Mendonça J Ricardo G, Schawe Hendrik, Hartmann Alexander K
Escola de Artes, Ciências e Humanidades, Universidade de São Paulo, 03828-000 São Paulo, Brazil.
LPTMS, CNRS UMR 8626, Université Paris-Sud, Université Paris-Saclay, 91405 Orsay CEDEX, France.
Phys Rev E. 2020 Mar;101(3-1):032102. doi: 10.1103/PhysRevE.101.032102.

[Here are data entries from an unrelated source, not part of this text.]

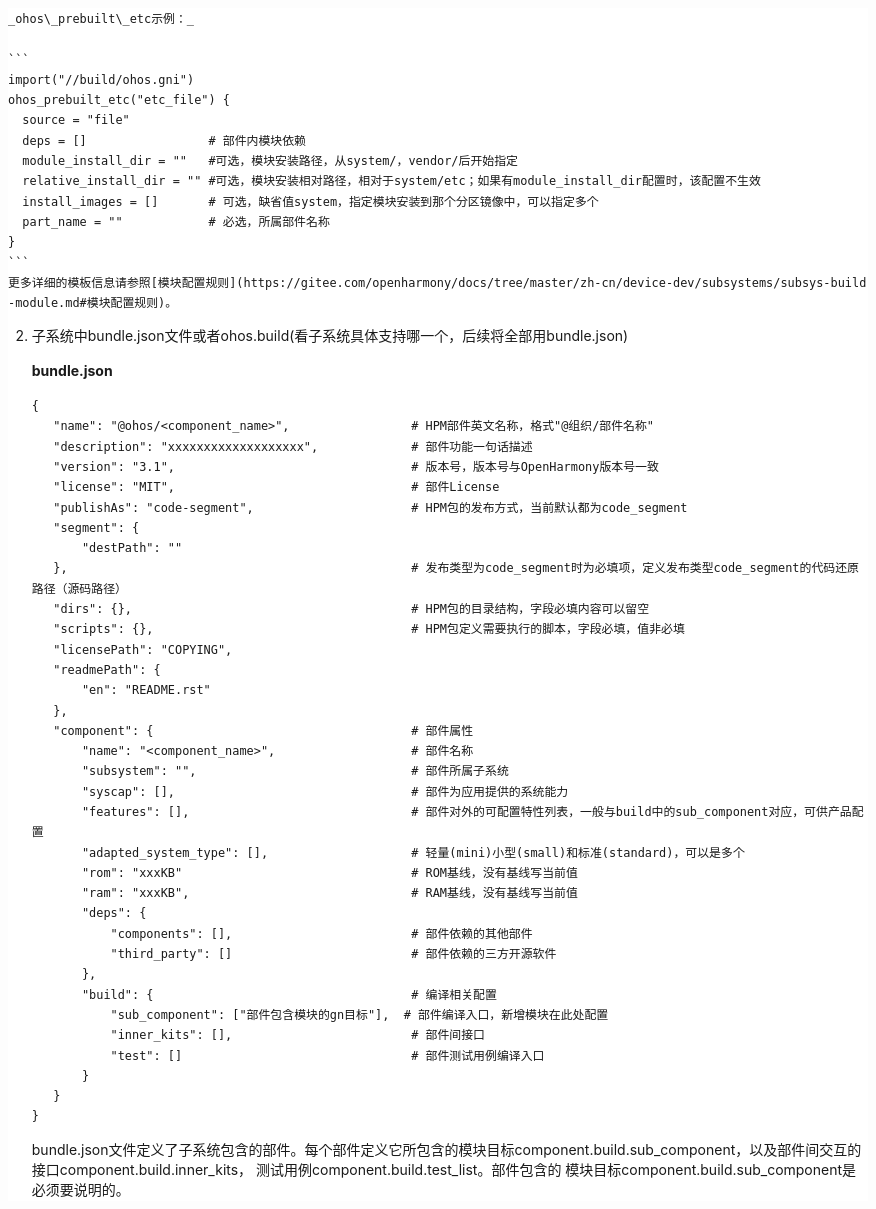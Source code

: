     _ohos\_prebuilt\_etc示例：_

    ```
    import("//build/ohos.gni")
    ohos_prebuilt_etc("etc_file") {
      source = "file"
      deps = []                 # 部件内模块依赖
      module_install_dir = ""   #可选，模块安装路径，从system/，vendor/后开始指定
      relative_install_dir = "" #可选，模块安装相对路径，相对于system/etc；如果有module_install_dir配置时，该配置不生效
      install_images = []       # 可选，缺省值system，指定模块安装到那个分区镜像中，可以指定多个
      part_name = ""            # 必选，所属部件名称
    }
    ```
    更多详细的模板信息请参照[模块配置规则](https://gitee.com/openharmony/docs/tree/master/zh-cn/device-dev/subsystems/subsys-build-module.md#模块配置规则)。

2. 子系统中bundle.json文件或者ohos.build(看子系统具体支持哪一个，后续将全部用bundle.json)
    
    **bundle.json**

    ```
    {
       "name": "@ohos/<component_name>",                 # HPM部件英文名称，格式"@组织/部件名称"
       "description": "xxxxxxxxxxxxxxxxxxx",             # 部件功能一句话描述
       "version": "3.1",                                 # 版本号，版本号与OpenHarmony版本号一致
       "license": "MIT",                                 # 部件License
       "publishAs": "code-segment",                      # HPM包的发布方式，当前默认都为code_segment
       "segment": {
           "destPath": ""
       },                                                # 发布类型为code_segment时为必填项，定义发布类型code_segment的代码还原路径（源码路径）
       "dirs": {},                                       # HPM包的目录结构，字段必填内容可以留空
       "scripts": {},                                    # HPM包定义需要执行的脚本，字段必填，值非必填
       "licensePath": "COPYING",
       "readmePath": {
           "en": "README.rst"
       },
       "component": {                                    # 部件属性
           "name": "<component_name>",                   # 部件名称
           "subsystem": "",                              # 部件所属子系统
           "syscap": [],                                 # 部件为应用提供的系统能力
           "features": [],                               # 部件对外的可配置特性列表，一般与build中的sub_component对应，可供产品配置
           "adapted_system_type": [],                    # 轻量(mini)小型(small)和标准(standard)，可以是多个
           "rom": "xxxKB"                                # ROM基线，没有基线写当前值
           "ram": "xxxKB",                               # RAM基线，没有基线写当前值
           "deps": {
               "components": [],                         # 部件依赖的其他部件
               "third_party": []                         # 部件依赖的三方开源软件
           },
           "build": {                                    # 编译相关配置
               "sub_component": ["部件包含模块的gn目标"],  # 部件编译入口，新增模块在此处配置
               "inner_kits": [],                         # 部件间接口
               "test": []                                # 部件测试用例编译入口
           }
       }
    }
    ```
    bundle.json文件定义了子系统包含的部件。每个部件定义它所包含的模块目标component.build.sub_component，以及部件间交互的接口component.build.inner_kits，
    测试用例component.build.test_list。部件包含的 模块目标component.build.sub_component是必须要说明的。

We numerically estimate the leading asymptotic behavior of the length L_{n} of the longest increasing subsequence of random walks with step increments following Student's t-distribution with parameters in the range 1/2≤ν≤5. We find that the expected value E(L_{n})∼n^{θ}lnn, with θ decreasing from θ(ν=1/2)≈0.70 to θ(ν≥5/2)≈0.50. For random walks with a distribution of step increments of finite variance (ν>2), this confirms previous observation of E(L_{n})∼sqrt[n]lnn to leading order. We note that this asymptotic behavior (including the subleading term) resembles that of the largest part of random integer partitions under the uniform measure and that, curiously, both random variables seem to follow Gumbel statistics. We also provide more refined estimates for the asymptotic behavior of E(L_{n}) for random walks with step increments of finite variance.